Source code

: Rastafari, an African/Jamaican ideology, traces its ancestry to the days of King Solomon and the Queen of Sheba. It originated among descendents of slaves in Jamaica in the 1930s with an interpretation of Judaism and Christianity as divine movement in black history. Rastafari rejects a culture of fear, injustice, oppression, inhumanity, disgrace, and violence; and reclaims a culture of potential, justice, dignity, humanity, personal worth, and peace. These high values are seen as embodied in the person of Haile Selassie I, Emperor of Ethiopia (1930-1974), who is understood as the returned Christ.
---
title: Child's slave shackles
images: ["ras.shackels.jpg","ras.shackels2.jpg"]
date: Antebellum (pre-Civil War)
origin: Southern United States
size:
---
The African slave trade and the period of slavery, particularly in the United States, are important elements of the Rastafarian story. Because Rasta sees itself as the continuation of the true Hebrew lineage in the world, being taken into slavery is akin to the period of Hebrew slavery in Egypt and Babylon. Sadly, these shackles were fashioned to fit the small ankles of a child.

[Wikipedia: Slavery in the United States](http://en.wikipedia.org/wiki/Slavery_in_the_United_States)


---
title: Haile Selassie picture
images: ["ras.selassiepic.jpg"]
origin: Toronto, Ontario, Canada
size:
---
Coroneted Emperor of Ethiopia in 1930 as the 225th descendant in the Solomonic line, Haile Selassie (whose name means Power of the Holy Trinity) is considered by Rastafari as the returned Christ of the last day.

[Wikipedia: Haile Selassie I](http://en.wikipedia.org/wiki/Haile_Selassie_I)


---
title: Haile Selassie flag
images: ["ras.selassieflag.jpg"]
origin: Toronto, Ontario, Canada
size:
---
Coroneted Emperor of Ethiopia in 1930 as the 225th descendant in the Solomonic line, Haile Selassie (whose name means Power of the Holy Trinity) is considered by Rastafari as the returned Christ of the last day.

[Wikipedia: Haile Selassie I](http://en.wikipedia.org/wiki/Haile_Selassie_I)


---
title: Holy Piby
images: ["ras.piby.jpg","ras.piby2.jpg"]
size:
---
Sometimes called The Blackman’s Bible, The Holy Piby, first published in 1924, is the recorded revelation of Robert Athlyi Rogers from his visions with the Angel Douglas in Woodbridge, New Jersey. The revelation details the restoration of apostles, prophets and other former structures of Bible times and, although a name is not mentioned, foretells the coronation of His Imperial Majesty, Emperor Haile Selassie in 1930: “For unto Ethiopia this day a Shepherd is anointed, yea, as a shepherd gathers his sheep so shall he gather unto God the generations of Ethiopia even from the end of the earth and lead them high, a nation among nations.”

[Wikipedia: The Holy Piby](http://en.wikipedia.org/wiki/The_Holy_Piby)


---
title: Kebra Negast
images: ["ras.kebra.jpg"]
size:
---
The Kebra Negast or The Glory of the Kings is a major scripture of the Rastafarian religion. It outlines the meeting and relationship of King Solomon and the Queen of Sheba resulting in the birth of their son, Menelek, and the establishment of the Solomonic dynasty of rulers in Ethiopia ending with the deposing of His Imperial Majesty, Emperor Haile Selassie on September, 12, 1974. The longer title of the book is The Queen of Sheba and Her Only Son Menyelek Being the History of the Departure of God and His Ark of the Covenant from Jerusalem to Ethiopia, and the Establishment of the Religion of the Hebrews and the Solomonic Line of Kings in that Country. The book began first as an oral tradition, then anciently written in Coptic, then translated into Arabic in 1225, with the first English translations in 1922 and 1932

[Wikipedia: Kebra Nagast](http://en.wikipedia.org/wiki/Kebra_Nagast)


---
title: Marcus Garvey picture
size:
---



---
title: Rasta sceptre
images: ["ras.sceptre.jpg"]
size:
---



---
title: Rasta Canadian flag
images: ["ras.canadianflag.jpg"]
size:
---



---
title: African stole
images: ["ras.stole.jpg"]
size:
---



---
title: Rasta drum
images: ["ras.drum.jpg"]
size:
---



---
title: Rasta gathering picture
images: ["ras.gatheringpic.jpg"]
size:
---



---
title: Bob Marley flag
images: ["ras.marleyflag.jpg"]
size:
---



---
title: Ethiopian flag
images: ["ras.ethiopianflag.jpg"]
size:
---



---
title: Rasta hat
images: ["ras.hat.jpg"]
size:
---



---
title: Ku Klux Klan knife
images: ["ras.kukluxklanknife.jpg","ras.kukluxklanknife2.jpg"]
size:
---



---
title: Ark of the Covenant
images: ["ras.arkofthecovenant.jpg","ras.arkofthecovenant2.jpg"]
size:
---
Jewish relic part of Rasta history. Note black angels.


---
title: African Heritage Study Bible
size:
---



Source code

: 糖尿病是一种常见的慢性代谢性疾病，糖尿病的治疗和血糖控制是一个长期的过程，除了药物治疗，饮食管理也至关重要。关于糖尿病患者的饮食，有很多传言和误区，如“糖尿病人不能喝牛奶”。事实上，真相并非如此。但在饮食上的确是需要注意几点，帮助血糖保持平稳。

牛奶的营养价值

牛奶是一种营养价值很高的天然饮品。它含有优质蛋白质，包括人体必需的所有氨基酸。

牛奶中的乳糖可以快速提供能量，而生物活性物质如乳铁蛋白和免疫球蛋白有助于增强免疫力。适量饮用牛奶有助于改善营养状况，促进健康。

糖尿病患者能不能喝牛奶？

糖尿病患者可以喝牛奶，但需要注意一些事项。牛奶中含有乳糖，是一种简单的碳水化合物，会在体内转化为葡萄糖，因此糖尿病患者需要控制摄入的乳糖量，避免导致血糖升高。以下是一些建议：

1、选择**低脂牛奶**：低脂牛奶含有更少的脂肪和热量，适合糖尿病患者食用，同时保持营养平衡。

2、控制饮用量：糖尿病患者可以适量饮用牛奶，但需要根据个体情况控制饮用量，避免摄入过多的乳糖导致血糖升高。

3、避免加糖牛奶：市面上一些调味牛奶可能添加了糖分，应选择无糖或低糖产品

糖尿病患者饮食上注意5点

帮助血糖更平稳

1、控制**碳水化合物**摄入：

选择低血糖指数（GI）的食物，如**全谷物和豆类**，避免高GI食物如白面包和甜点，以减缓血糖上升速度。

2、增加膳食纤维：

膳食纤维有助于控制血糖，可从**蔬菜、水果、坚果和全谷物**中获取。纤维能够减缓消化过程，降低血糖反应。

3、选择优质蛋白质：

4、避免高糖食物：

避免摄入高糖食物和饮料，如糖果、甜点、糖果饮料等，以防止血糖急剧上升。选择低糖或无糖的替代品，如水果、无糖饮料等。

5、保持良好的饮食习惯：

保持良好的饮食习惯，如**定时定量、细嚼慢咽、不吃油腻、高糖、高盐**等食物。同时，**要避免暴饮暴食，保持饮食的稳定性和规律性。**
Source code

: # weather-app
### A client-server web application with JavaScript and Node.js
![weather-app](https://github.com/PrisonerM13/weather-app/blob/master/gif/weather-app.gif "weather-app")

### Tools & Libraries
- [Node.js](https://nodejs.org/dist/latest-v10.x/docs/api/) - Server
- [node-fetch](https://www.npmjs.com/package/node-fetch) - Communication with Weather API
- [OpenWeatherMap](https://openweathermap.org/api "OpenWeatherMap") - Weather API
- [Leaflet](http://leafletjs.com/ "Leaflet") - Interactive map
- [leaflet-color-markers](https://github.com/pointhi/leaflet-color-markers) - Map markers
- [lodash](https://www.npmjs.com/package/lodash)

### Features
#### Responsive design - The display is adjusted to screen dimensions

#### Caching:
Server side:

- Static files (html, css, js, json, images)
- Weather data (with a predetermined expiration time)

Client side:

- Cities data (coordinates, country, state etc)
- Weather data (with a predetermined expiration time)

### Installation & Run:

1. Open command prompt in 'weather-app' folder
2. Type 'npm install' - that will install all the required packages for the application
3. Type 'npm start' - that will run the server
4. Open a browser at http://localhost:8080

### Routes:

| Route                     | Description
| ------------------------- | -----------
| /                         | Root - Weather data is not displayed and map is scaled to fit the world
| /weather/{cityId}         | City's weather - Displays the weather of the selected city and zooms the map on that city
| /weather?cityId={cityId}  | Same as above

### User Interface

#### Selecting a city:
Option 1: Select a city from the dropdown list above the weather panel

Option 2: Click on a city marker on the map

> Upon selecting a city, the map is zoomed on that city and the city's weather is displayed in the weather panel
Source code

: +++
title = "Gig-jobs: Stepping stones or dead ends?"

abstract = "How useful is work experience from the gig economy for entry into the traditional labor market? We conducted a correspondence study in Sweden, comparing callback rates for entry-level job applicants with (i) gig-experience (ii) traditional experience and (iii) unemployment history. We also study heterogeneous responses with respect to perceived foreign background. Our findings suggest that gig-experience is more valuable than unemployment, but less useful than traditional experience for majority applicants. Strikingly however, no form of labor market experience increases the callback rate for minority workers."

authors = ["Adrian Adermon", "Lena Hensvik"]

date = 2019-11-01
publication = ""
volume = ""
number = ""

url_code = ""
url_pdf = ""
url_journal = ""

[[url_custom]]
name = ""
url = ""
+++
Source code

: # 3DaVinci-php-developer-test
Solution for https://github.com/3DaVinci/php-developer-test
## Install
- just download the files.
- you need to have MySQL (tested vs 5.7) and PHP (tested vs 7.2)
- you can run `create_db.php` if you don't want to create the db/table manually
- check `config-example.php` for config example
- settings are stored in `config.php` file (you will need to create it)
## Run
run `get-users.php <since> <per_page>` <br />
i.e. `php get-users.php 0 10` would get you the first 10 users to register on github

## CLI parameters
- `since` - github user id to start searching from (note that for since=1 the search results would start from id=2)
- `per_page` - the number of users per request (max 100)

■ Exercise details
From the data above, return every line from the line that has "title: Ku Klux Klan knife" up to and including the line that has "5、保持良好的饮食习惯：", exactly.

■ Answer space
title: Ku Klux Klan knife
images: ["ras.kukluxklanknife.jpg","ras.kukluxklanknife2.jpg"]
size:
---



---
title: Ark of the Covenant
images: ["ras.arkofthecovenant.jpg","ras.arkofthecovenant2.jpg"]
size:
---
Jewish relic part of Rasta history. Note black angels.


---
title: African Heritage Study Bible
size:
---



Source code

: 糖尿病是一种常见的慢性代谢性疾病，糖尿病的治疗和血糖控制是一个长期的过程，除了药物治疗，饮食管理也至关重要。关于糖尿病患者的饮食，有很多传言和误区，如“糖尿病人不能喝牛奶”。事实上，真相并非如此。但在饮食上的确是需要注意几点，帮助血糖保持平稳。

牛奶的营养价值

牛奶是一种营养价值很高的天然饮品。它含有优质蛋白质，包括人体必需的所有氨基酸。

牛奶中的乳糖可以快速提供能量，而生物活性物质如乳铁蛋白和免疫球蛋白有助于增强免疫力。适量饮用牛奶有助于改善营养状况，促进健康。

糖尿病患者能不能喝牛奶？

糖尿病患者可以喝牛奶，但需要注意一些事项。牛奶中含有乳糖，是一种简单的碳水化合物，会在体内转化为葡萄糖，因此糖尿病患者需要控制摄入的乳糖量，避免导致血糖升高。以下是一些建议：

1、选择**低脂牛奶**：低脂牛奶含有更少的脂肪和热量，适合糖尿病患者食用，同时保持营养平衡。

2、控制饮用量：糖尿病患者可以适量饮用牛奶，但需要根据个体情况控制饮用量，避免摄入过多的乳糖导致血糖升高。

3、避免加糖牛奶：市面上一些调味牛奶可能添加了糖分，应选择无糖或低糖产品

糖尿病患者饮食上注意5点

帮助血糖更平稳

1、控制**碳水化合物**摄入：

选择低血糖指数（GI）的食物，如**全谷物和豆类**，避免高GI食物如白面包和甜点，以减缓血糖上升速度。

2、增加膳食纤维：

膳食纤维有助于控制血糖，可从**蔬菜、水果、坚果和全谷物**中获取。纤维能够减缓消化过程，降低血糖反应。

3、选择优质蛋白质：

4、避免高糖食物：

避免摄入高糖食物和饮料，如糖果、甜点、糖果饮料等，以防止血糖急剧上升。选择低糖或无糖的替代品，如水果、无糖饮料等。

5、保持良好的饮食习惯：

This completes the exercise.